▼▼▼

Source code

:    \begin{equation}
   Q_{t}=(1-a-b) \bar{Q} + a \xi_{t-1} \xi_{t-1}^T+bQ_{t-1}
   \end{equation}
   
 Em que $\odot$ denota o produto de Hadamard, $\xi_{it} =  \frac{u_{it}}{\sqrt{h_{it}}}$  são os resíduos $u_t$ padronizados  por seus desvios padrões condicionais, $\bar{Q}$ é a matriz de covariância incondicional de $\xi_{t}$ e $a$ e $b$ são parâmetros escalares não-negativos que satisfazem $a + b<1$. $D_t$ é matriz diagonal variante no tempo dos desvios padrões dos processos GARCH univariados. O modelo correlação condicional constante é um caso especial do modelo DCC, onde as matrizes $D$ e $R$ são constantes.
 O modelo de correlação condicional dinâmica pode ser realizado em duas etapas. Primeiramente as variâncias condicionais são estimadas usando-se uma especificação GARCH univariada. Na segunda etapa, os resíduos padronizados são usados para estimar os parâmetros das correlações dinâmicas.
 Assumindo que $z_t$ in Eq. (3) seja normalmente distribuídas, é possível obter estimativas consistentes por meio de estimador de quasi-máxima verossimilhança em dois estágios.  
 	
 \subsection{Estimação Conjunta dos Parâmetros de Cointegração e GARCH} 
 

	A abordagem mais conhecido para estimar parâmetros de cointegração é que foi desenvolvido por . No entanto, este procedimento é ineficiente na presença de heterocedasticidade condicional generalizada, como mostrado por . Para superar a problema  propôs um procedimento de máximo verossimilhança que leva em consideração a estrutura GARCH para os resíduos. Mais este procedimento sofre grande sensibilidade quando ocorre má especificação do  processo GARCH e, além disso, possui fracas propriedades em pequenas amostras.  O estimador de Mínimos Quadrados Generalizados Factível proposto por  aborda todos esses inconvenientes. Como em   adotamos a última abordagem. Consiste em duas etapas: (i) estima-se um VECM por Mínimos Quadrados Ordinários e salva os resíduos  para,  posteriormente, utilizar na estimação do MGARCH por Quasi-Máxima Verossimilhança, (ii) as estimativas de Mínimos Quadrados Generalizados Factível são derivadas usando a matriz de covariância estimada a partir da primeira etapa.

▲▲▲

> Task to carry out: Produce an exact repeat of the lines from the one containing "Assumindo que $z_t$" through the last line of the data, and nothing more.

> Answer to this exercise:
 Assumindo que $z_t$ in Eq. (3) seja normalmente distribuídas, é possível obter estimativas consistentes por meio de estimador de quasi-máxima verossimilhança em dois estágios.  
 	
 \subsection{Estimação Conjunta dos Parâmetros de Cointegração e GARCH} 
 

	A abordagem mais conhecido para estimar parâmetros de cointegração é que foi desenvolvido por . No entanto, este procedimento é ineficiente na presença de heterocedasticidade condicional generalizada, como mostrado por . Para superar a problema  propôs um procedimento de máximo verossimilhança que leva em consideração a estrutura GARCH para os resíduos. Mais este procedimento sofre grande sensibilidade quando ocorre má especificação do  processo GARCH e, além disso, possui fracas propriedades em pequenas amostras.  O estimador de Mínimos Quadrados Generalizados Factível proposto por  aborda todos esses inconvenientes. Como em   adotamos a última abordagem. Consiste em duas etapas: (i) estima-se um VECM por Mínimos Quadrados Ordinários e salva os resíduos  para,  posteriormente, utilizar na estimação do MGARCH por Quasi-Máxima Verossimilhança, (ii) as estimativas de Mínimos Quadrados Generalizados Factível são derivadas usando a matriz de covariância estimada a partir da primeira etapa.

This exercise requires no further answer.